> [YOUR INSTRUCTIONS] Please filter the listing for the string "самой" and copy each matching line.

> [EXCERPTED RECORDS]

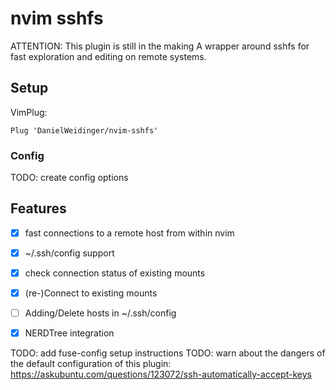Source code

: # nvim sshfs
ATTENTION: This plugin is still in the making
A wrapper around sshfs for fast exploration and editing on remote systems.
## Setup
VimPlug:
```
Plug 'DanielWeidinger/nvim-sshfs'
```
### Config
TODO: create config options 

## Features
- [x] fast connections to a remote host from within nvim
- [x] ~/.ssh/config support
- [x] check connection status of existing mounts
- [x] (re-)Connect to existing mounts
- [ ] Adding/Delete hosts in ~/.ssh/config
- [x] NERDTree integration




TODO: add fuse-config setup instructions
TODO: warn about the dangers of the default configuration of this plugin: https://askubuntu.com/questions/123072/ssh-automatically-accept-keys
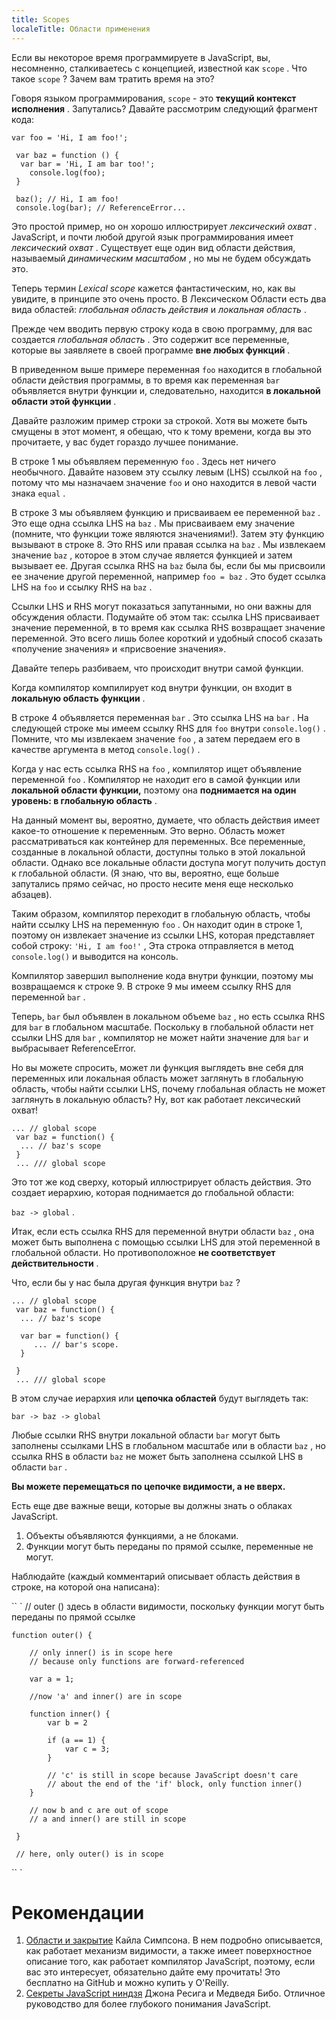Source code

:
 ```yaml
---
title: Scopes
localeTitle: Области применения
---
```

Если вы некоторое время программируете в JavaScript, вы, несомненно, сталкиваетесь с концепцией, известной как `scope` . Что такое `scope` ? Зачем вам тратить время на это?

Говоря языком программирования, `scope` - это **текущий контекст исполнения** . Запутались? Давайте рассмотрим следующий фрагмент кода:
```
var foo = 'Hi, I am foo!'; 
 
 var baz = function () { 
  var bar = 'Hi, I am bar too!'; 
    console.log(foo); 
 } 
 
 baz(); // Hi, I am foo! 
 console.log(bar); // ReferenceError... 
```

Это простой пример, но он хорошо иллюстрирует _лексический охват_ . JavaScript, и почти любой другой язык программирования имеет _лексический охват_ . Существует еще один вид области действия, называемый _динамическим масштабом_ , но мы не будем обсуждать это.

Теперь термин _Lexical scope_ кажется фантастическим, но, как вы увидите, в принципе это очень просто. В Лексическом Области есть два вида областей: _глобальная область действия_ и _локальная область_ .

Прежде чем вводить первую строку кода в свою программу, для вас создается _глобальная область_ . Это содержит все переменные, которые вы заявляете в своей программе **вне любых функций** .

В приведенном выше примере переменная `foo` находится в глобальной области действия программы, в то время как переменная `bar` объявляется внутри функции и, следовательно, находится **в локальной области этой функции** .

Давайте разложим пример строки за строкой. Хотя вы можете быть смущены в этот момент, я обещаю, что к тому времени, когда вы это прочитаете, у вас будет гораздо лучшее понимание.

В строке 1 мы объявляем переменную `foo` . Здесь нет ничего необычного. Давайте назовем эту ссылку левым (LHS) ссылкой на `foo` , потому что мы назначаем значение `foo` и оно находится в левой части знака `equal` .

В строке 3 мы объявляем функцию и присваиваем ее переменной `baz` . Это еще одна ссылка LHS на `baz` . Мы присваиваем ему значение (помните, что функции тоже являются значениями!). Затем эту функцию вызывают в строке 8. Это RHS или правая ссылка на `baz` . Мы извлекаем значение `baz` , которое в этом случае является функцией и затем вызывает ее. Другая ссылка RHS на `baz` была бы, если бы мы присвоили ее значение другой переменной, например `foo = baz` . Это будет ссылка LHS на `foo` и ссылку RHS на `baz` .

Ссылки LHS и RHS могут показаться запутанными, но они важны для обсуждения области. Подумайте об этом так: ссылка LHS присваивает значение переменной, в то время как ссылка RHS возвращает значение переменной. Это всего лишь более короткий и удобный способ сказать «получение значения» и «присвоение значения».

Давайте теперь разбиваем, что происходит внутри самой функции.

Когда компилятор компилирует код внутри функции, он входит в **локальную область функции** .

В строке 4 объявляется переменная `bar` . Это ссылка LHS на `bar` . На следующей строке мы имеем ссылку RHS для `foo` внутри `console.log()` . Помните, что мы извлекаем значение `foo` , а затем передаем его в качестве аргумента в метод `console.log()` .

Когда у нас есть ссылка RHS на `foo` , компилятор ищет объявление переменной `foo` . Компилятор не находит его в самой функции или **локальной области функции,** поэтому она **поднимается на один уровень: в глобальную область** .

На данный момент вы, вероятно, думаете, что область действия имеет какое-то отношение к переменным. Это верно. Область может рассматриваться как контейнер для переменных. Все переменные, созданные в локальной области, доступны только в этой локальной области. Однако все локальные области доступа могут получить доступ к глобальной области. (Я знаю, что вы, вероятно, еще больше запутались прямо сейчас, но просто несите меня еще несколько абзацев).

Таким образом, компилятор переходит в глобальную область, чтобы найти ссылку LHS на переменную `foo` . Он находит один в строке 1, поэтому он извлекает значение из ссылки LHS, которая представляет собой строку: `'Hi, I am foo!'` , Эта строка отправляется в метод `console.log()` и выводится на консоль.

Компилятор завершил выполнение кода внутри функции, поэтому мы возвращаемся к строке 9. В строке 9 мы имеем ссылку RHS для переменной `bar` .

Теперь, `bar` был объявлен в локальном объеме `baz` , но есть ссылка RHS для `bar` в глобальном масштабе. Поскольку в глобальной области нет ссылки LHS для `bar` , компилятор не может найти значение для `bar` и выбрасывает ReferenceError.

Но вы можете спросить, может ли функция выглядеть вне себя для переменных или локальная область может заглянуть в глобальную область, чтобы найти ссылки LHS, почему глобальная область не может заглянуть в локальную область? Ну, вот как работает лексический охват!
```
... // global scope 
 var baz = function() { 
  ... // baz's scope 
 } 
 ... /// global scope 
```

Это тот же код сверху, который иллюстрирует область действия. Это создает иерархию, которая поднимается до глобальной области:

`baz -> global` .

Итак, если есть ссылка RHS для переменной внутри области `baz` , она может быть выполнена с помощью ссылки LHS для этой переменной в глобальной области. Но противоположное **не соответствует действительности** .

Что, если бы у нас была другая функция внутри `baz` ?
```
... // global scope 
 var baz = function() { 
  ... // baz's scope 
 
  var bar = function() { 
     ... // bar's scope. 
  } 
 
 } 
 ... /// global scope 
```

В этом случае иерархия или **цепочка областей** будут выглядеть так:

`bar -> baz -> global`

Любые ссылки RHS внутри локальной области `bar` могут быть заполнены ссылками LHS в глобальном масштабе или в области `baz` , но ссылка RHS в области `baz` не может быть заполнена ссылкой LHS в области `bar` .

**Вы можете перемещаться по цепочке видимости, а не вверх.**

Есть еще две важные вещи, которые вы должны знать о облаках JavaScript.

1.  Объекты объявляются функциями, а не блоками.
2.  Функции могут быть переданы по прямой ссылке, переменные не могут.

Наблюдайте (каждый комментарий описывает область действия в строке, на которой она написана):

\`\` \` // outer () здесь в области видимости, поскольку функции могут быть переданы по прямой ссылке
```
function outer() { 
 
    // only inner() is in scope here 
    // because only functions are forward-referenced 
 
    var a = 1; 
 
    //now 'a' and inner() are in scope 
 
    function inner() { 
        var b = 2 
 
        if (a == 1) { 
            var c = 3; 
        } 
 
        // 'c' is still in scope because JavaScript doesn't care 
        // about the end of the 'if' block, only function inner() 
    } 
 
    // now b and c are out of scope 
    // a and inner() are still in scope 
 
 } 
 
 // here, only outer() is in scope 
```

\`\` \`

# Рекомендации

1.  [Области и закрытие](https://github.com/getify/You-Dont-Know-JS/tree/master/scope%20%26%20closures) Кайла Симпсона. В нем подробно описывается, как работает механизм видимости, а также имеет поверхностное описание того, как работает компилятор JavaScript, поэтому, если вас это интересует, обязательно дайте ему прочитать! Это бесплатно на GitHub и можно купить у O'Reilly.
2.  [Секреты JavaScript ниндзя](https://www.amazon.com/Secrets-JavaScript-Ninja-John-Resig/dp/1617292850/ref=pd_lpo_sbs_14_img_0?_encoding=UTF8&psc=1&refRID=YMC2TB2C0DFHTQ3V62CA) Джона Ресига и Медведя Бибо. Отличное руководство для более глубокого понимания JavaScript.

> [ANSWER FOR THE TASK]
Давайте теперь разбиваем, что происходит внутри самой функции.
Когда у нас есть ссылка RHS на `foo` , компилятор ищет объявление переменной `foo` . Компилятор не находит его в самой функции или **локальной области функции,** поэтому она **поднимается на один уровень: в глобальную область** .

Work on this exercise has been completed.